いつも自分と他人を比べては、「なんで」を繰り返してきた。精一杯努力しても私は手に入れる事は出来ないのに、あの人は努力をしなくても手に入れる事が出来る。
私の努力が足りないのか?私はどれだけ頑張っても人並みにはなれないのか?そんな事を考えているうちにどんどん自分のことが嫌いになって、自分のせっかくの努力すらも認めてあげることが出来なくなった。どんどん自己肯定感は下がって行った。

ある日ふと、家の庭に植えてある花を見てこう思った。
「この子たちは一生薔薇園の薔薇みたいになる事はできないけれど、私の家の庭でこんなにも美しく咲き誇っている。薔薇園の薔薇にこの子達が劣るなんて事はない。だって事実こんなにも美しいではないか。」

私の家には様々な植物が植えてある。
夏には紫陽花、秋には金木犀、冬には椿、春にはチューリップ。植物の成長と共に、私は季節の移り変わりを感じる。

家の植物達は、最初から庭に咲いてた訳では無い。何も無い土に両親や祖母が種を植え、肥料をやり、植え替えをし、毎日水やりをして、季節が来ると美しい花を咲かせてくれるようになるのだ。

勿論失敗もしている。「今年は花が咲かなかった」「実がならなかった」なんて年もある。
私も過去に自分の手でひとつの植物を育ててみたいと思い、観葉植物を育てた事があった。しかし、水やりの頻度や温度、日光に当てる時間が適切ではなかった為に枯らしてしまった。

植物を育てるという行為は最初は手探りだ。
本やネットでどれだけ知識をつけても、失敗する時は失敗する。そうやって失敗を繰り返し、そこから学びを得、それを積み重ねていった結果美しい花を咲かせる事ができるのだ。

薔薇園に実る薔薇達は、私の庭に生えている子達よりも良い環境で育つ事ができるだろう。
何故ならその薔薇たちは薔薇のことを知り尽くした専門家の手によって育てられるからだ。そしてそんな薔薇を沢山の人達が見に訪れ、「美しいね」「綺麗だね」と言ってくれる。

私の家の花たちは薔薇園の薔薇にはなれない。
私の家の者たちは植物のプロでは無いし、趣味の一環でガーデニングを楽しんでるだけだからだ。

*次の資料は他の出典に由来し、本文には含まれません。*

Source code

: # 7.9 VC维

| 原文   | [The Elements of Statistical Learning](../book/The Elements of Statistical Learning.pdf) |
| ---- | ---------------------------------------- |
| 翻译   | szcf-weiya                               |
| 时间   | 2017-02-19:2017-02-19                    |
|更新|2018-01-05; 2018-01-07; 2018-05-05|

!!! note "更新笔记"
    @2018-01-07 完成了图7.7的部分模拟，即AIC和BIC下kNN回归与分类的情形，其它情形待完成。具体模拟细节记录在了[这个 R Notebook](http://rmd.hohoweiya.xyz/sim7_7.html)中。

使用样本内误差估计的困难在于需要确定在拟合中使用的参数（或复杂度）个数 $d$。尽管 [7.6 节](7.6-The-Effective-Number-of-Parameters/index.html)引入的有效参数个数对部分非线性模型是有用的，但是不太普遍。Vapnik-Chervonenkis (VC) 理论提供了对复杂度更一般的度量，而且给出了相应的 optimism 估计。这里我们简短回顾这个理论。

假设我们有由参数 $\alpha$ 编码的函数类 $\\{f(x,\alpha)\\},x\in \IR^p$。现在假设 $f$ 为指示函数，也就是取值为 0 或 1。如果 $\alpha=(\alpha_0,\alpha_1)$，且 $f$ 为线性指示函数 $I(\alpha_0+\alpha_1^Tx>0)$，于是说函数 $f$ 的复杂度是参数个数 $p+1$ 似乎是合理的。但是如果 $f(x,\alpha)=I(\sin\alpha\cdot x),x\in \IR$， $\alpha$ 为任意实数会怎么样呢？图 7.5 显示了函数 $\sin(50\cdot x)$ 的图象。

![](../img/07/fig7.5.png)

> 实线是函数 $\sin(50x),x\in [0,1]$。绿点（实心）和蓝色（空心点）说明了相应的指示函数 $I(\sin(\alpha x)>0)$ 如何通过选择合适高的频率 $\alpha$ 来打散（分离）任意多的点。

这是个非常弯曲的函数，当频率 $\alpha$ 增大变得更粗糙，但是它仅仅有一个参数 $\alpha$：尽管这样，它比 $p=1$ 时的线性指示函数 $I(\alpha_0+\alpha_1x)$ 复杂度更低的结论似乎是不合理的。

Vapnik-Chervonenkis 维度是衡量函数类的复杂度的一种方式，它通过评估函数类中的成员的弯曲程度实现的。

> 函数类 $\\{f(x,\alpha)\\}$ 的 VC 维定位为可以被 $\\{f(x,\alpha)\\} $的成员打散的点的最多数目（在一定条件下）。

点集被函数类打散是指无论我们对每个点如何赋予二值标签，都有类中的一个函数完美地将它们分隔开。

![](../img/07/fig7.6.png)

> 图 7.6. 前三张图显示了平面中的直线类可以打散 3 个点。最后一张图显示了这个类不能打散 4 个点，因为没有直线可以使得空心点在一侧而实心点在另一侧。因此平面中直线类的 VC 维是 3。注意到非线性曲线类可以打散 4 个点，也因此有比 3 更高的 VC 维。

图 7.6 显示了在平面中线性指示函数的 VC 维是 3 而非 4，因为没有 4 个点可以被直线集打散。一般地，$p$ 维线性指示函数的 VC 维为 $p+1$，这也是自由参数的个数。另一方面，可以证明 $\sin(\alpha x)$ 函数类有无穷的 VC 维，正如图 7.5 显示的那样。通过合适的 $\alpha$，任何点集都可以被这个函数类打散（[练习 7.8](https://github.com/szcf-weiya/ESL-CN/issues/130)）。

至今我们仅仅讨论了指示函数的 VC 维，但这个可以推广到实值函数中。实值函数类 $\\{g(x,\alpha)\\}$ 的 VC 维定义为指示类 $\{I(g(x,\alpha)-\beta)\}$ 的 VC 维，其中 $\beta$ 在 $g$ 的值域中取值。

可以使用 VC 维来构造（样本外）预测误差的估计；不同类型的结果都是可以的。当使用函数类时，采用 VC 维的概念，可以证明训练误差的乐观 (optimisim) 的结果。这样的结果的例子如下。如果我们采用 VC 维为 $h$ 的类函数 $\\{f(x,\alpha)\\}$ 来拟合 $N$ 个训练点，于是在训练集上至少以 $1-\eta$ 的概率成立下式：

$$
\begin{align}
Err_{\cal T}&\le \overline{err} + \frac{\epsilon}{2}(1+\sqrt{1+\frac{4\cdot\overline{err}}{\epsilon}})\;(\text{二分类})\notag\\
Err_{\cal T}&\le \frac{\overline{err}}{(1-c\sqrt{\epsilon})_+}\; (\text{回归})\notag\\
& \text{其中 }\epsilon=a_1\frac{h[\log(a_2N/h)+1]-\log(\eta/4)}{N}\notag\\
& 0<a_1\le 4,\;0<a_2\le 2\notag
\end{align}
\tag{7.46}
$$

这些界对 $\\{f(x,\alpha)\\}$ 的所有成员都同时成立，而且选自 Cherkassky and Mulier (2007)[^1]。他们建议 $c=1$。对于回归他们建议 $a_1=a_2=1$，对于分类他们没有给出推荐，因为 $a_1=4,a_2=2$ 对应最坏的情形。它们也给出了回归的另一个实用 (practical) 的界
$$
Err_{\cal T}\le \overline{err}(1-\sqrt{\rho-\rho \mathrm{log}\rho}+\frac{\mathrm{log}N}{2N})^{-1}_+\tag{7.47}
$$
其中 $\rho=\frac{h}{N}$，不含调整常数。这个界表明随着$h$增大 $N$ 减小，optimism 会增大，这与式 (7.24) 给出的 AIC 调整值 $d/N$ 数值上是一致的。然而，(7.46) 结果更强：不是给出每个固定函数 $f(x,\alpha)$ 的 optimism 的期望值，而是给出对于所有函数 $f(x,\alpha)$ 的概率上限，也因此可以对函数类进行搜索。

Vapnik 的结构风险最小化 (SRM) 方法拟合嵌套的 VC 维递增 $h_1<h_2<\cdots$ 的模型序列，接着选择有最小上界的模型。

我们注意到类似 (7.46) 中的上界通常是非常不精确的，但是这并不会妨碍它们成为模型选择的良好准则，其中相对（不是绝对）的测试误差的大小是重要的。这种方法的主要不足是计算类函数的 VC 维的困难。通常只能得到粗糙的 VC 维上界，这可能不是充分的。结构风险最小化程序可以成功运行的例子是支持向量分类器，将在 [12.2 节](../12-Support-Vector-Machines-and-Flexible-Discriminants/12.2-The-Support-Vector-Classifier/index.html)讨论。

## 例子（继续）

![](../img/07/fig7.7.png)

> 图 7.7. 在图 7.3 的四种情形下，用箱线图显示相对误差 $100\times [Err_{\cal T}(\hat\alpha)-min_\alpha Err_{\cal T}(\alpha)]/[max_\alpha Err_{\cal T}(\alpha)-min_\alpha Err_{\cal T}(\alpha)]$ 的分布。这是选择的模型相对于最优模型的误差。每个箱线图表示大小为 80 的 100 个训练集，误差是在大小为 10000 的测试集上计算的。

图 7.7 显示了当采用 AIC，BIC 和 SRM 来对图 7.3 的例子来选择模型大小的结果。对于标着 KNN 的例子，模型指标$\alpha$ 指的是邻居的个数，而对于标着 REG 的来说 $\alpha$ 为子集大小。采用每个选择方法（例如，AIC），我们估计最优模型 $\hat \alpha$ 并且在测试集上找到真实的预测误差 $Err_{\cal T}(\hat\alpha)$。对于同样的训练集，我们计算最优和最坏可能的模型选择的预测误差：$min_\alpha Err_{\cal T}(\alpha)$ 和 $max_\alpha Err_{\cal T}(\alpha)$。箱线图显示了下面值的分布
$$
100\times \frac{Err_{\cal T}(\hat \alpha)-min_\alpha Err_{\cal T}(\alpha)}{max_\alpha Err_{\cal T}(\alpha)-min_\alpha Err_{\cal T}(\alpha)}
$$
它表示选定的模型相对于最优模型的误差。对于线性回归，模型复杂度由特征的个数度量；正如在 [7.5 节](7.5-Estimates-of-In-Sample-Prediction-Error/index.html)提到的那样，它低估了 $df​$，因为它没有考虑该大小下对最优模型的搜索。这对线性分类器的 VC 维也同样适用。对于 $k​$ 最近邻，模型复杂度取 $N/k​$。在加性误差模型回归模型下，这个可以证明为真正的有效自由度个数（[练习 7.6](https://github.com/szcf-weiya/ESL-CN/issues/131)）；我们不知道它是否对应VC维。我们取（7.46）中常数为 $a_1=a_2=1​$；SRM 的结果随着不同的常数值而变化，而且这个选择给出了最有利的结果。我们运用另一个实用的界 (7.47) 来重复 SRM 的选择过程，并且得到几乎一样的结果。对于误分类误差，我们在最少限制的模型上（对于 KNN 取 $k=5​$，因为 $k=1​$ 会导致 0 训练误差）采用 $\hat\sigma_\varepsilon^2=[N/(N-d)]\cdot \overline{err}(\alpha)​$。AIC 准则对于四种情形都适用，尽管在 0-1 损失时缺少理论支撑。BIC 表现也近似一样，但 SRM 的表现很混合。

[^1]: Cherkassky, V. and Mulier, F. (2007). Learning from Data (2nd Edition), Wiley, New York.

しかし、私の家の庭に、一番最初に植えられた花のことを思い返せば、今こうやって咲き誇っている花たちの方が確実に美しいに決まっている。
なぜなら、今庭に咲いている花は私の家の者達が何年もかけて試行錯誤をしてきた賜物だからだ。

薔薇園の薔薇と比べたら、私の家の花なんて大したものでは無いだろう。しかし、私の家の庭の植物としてであれば、確実にこの子達は成長しているのだ。
薔薇園の薔薇のように、「美しい」と幾人に言って貰える訳では無い。でも「去年よりも美しく咲いたね」と思う私はここに居る。

そして、この庭の花は私と同じなのでないだろうか。私は生まれもって美しい訳では無い。人と比べて劣っている。でもそれは私が単純に「薔薇園の薔薇」として生まれて来なかったというだけであって、私は私という「庭の花」として生まれてきたのだ。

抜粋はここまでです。